IRS grants two extra days to file because April 15 falls on a Saturday

Dollars & Sense

February 20, 2000|By KNIGHT RIDDER/TRIBUNE

It is one of those years. First, came 2000. Next is Leap Day. And then we can celebrate that old favorite April 17?

"Procrastinators can rejoice," said Patrick Hill, spokesman for the California Franchise Tax Board. "They get two extra days."

That 48-hour grace period -- which is granted because April 15 falls on a Saturday -- won't be enough for countless taxpayers, however. If you number yourself among them, the Internal Revenue Service will give you more time to file your return.

But don't take that to mean you can put off paying, too. If you don't send in enough money to square your bill by April 17, interest and late penalties will start accruing the next day.

The federal government will give you only a four-month reprieve until Aug. 15, but if you've got a good excuse, it will tack on another extension for two months, giving you until Oct. 16 to file.
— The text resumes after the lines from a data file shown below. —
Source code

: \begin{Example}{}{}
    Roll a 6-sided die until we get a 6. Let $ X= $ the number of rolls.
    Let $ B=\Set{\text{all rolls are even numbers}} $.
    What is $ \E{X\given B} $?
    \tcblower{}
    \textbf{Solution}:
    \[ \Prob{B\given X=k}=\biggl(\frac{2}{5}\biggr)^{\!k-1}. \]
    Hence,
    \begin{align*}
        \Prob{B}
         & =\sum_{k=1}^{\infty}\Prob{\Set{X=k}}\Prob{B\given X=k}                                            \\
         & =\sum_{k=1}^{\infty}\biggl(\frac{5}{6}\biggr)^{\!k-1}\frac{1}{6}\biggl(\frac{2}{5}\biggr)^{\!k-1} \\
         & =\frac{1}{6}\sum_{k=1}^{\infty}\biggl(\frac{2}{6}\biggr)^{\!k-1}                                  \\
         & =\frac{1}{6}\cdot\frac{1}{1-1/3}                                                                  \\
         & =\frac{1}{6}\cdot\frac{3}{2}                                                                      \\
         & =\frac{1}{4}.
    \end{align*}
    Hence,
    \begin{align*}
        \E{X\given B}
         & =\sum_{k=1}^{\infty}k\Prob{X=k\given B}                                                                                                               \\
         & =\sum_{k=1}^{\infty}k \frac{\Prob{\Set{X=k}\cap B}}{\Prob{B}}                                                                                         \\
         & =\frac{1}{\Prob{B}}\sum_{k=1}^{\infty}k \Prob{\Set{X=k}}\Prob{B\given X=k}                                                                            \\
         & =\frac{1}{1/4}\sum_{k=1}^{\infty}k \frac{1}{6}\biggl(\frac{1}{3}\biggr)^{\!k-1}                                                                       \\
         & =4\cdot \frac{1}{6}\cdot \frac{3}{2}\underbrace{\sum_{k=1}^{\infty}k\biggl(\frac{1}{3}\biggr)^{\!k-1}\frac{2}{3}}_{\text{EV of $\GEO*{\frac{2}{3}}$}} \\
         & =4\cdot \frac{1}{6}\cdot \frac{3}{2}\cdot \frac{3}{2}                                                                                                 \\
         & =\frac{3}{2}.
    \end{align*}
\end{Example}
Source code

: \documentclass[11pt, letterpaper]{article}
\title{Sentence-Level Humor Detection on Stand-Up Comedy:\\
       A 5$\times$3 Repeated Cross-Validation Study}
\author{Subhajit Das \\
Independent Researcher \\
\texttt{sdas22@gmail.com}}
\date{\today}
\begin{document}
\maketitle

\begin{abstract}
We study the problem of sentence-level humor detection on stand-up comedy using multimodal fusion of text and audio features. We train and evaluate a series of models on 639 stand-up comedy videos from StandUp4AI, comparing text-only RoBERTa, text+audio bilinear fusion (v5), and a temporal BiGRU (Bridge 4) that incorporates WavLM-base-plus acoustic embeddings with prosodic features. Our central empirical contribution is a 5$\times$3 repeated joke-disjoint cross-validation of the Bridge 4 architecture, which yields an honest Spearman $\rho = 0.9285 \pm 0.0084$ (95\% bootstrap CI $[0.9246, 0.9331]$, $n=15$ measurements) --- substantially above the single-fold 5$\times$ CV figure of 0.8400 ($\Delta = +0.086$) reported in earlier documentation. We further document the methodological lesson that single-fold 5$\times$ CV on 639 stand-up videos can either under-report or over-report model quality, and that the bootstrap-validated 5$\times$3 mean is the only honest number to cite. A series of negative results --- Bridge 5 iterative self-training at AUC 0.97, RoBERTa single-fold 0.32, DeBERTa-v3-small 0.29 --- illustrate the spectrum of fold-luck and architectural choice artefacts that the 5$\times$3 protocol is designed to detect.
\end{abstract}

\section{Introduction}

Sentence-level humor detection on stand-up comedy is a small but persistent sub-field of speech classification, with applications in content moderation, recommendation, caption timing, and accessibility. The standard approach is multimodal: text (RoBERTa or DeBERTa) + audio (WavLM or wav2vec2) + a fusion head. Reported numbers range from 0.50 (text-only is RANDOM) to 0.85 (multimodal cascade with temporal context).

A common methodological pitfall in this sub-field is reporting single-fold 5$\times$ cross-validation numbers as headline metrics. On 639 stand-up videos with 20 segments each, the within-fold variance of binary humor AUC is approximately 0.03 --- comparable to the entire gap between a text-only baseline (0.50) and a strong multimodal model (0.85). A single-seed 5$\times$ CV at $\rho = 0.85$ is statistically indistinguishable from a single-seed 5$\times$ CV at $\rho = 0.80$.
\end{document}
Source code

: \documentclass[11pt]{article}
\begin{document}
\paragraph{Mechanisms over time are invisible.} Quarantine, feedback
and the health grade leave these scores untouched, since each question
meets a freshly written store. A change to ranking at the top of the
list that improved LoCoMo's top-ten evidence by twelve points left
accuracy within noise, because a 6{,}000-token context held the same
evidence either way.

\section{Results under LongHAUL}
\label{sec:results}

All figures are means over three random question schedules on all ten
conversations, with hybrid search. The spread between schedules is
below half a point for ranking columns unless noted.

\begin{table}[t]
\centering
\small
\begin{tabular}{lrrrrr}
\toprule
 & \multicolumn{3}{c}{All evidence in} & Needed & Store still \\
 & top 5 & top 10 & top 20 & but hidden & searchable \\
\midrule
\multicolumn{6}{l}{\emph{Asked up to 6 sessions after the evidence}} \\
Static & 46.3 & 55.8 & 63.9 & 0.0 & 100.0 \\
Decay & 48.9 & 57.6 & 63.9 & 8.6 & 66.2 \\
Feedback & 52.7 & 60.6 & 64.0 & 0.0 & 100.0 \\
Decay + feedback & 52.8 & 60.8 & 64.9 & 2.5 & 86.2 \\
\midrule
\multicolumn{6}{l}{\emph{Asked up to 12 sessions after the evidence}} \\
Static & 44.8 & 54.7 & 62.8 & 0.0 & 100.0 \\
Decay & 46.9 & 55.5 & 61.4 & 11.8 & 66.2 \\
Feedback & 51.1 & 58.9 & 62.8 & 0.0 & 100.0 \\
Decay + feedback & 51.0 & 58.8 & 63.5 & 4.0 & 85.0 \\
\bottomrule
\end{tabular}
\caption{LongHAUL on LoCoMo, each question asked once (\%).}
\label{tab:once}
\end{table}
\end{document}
If you think a federal extension is in your future, pick up a copy of Form 4868. But no matter what you might infer from the 1040 booklet's instruction to "see Form 4868," the IRS does not include the extension form in the booklet. If you wait until April 17, your best bet is to hit the IRS Web site -- www.irs.gov -- and download the form.

Maybe the IRS is trying to save you from yourself, because filing for an extension has potential drawbacks. Here are two:

The government gets to sit on your refund longer if you file for an extension.

Interest and penalties can mount quickly if you fail to pay by April 17.